WikiWash, new software conceived by journalists at Metro News, is helping users—including reporters—watch and track edits made to Wikipedia articles in real time.
By Brennan Reid, Student Lounge Editor
Software conceived by journalists at Metro News is helping users—including reporters—watch and track edits made to Wikipedia articles in real time.
WikiWash was born of the idea that Wikipedia, as a free and openly editable database, needed to be more transparent, said Quin Parker, deputy editor of digital at Metro News, in Toronto and part of the five-person team that came up with the idea.
“Wikipedia is seen as canonical, even though it’s constantly changing,” said Parker. “[Wikipedia] editors have their own interests and perspectives.”
According to Alexa, Wikipedia is the sixth most popular website in the world and is consistently one of the top results in any Google search.
“The amount of power afforded to Wikipedia is huge,” said Parker. People often forget that Wikipedia can be edited by anyone, he explained.
But this new software will let journalists and other users see when and how edits have been made to a Wikipedia entry.
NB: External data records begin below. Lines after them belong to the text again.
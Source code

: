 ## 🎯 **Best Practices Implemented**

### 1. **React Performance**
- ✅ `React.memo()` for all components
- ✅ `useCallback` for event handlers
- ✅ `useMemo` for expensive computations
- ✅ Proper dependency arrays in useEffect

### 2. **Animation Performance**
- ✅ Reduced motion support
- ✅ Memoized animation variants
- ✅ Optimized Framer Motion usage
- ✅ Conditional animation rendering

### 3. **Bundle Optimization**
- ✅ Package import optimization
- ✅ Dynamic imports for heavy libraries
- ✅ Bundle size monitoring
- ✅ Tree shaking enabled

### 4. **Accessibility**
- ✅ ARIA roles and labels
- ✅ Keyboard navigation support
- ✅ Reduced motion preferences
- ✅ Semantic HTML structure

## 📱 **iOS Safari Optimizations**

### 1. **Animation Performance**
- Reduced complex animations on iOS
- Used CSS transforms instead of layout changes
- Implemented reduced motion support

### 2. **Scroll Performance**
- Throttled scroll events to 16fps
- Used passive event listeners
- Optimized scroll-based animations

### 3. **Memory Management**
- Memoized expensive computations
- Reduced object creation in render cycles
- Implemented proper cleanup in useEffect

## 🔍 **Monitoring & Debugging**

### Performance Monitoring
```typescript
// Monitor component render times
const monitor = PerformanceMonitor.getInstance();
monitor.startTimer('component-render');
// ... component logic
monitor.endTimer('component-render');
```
WikiWash won the top prize in March at the inaugural Toronto TechRaking event hosted by Google Canada, the Center for Investigative Reporting and the Working Group.
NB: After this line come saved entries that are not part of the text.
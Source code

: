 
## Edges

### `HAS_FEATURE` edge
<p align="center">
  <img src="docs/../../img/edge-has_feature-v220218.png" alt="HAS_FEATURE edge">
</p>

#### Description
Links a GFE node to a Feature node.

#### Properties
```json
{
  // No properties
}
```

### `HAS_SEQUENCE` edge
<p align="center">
He used as an example the Wikipedia page on Anita Sarkeesian, creator of the Feminist Frequency series of videos on misogynistic tropes in pop culture and video games. Sarkeesian has been a victim of repeated online harassment and death threats. She is a controversial figure in video game and Internet culture, and her WikiWash page reflects that.
As of this writing, her page has had only 3.6 hours between edits, a very fast pace, and according to the editors’ comments, many were there to fix issues with neutrality. Compare that to Wikipedia’s most edited article, on George W. Bush, which has an average of 38.3 hours between edits.
What’s happening to Sarkeesian’s article is called a wiki-war, or an edit war, where people from opposite sides of an argument go back and forth, editing an article to better reflect their side.
Joaquin Alvarado, CEO of the California-based non-profit Center for Investigative Reporting, said Wikipedia is a massive database that suffers from the same problems all databases suffer.
“We want to catch any gaming of the system,” Alvarado said.
WikiWash is built using Node.JS for the back-end and AngularJS for the front-end. It leverages the Wikipedia API for all the data WikiWash uses.
The problem, however, is that the Wikipedia API isn’t as robust as it could be.
The API limits the amount of returned records to 50 edits, explained Chris Eben, managing partner at The Working Group, a web design firm based in Toronto. This limits the amount of data available, and for a quickly changing Wikipedia page like Sarkeesian’s, edits only go back a couple of days.
“Any work around comes with its limitations,” said Eben. As of yet, there has been no workable solution to the API problem.
However, the software is still incredibly robust. The left of the screen shows a list of edits, sorted by time stamp, with editors’ usernames and their comments. In the main view is the Wikipedia article itself, with the edits highlighted in either red, for things that have been deleted, or green, for things that have been added. And in the top left, there is a button to export the information as an Excel spreadsheet.
Although originally conceived as an investigative tool, the designers are leaving it up to users to figure out how WikiWash could be used in the newsroom.
“We’re throwing it out there to see what it’s used for,” said Parker.
“I want to see newsrooms put a reporter on Wikipedia,” said Alvarado. He also wants to see it being used as a teaching tool, that showing reporters the danger of using Wikipedia as a reliable source of information.
Correction: An earlier version of this article identified Quin Parker as a data journalist. He is in fact the deputy editor of digital at Metro News in Toronto.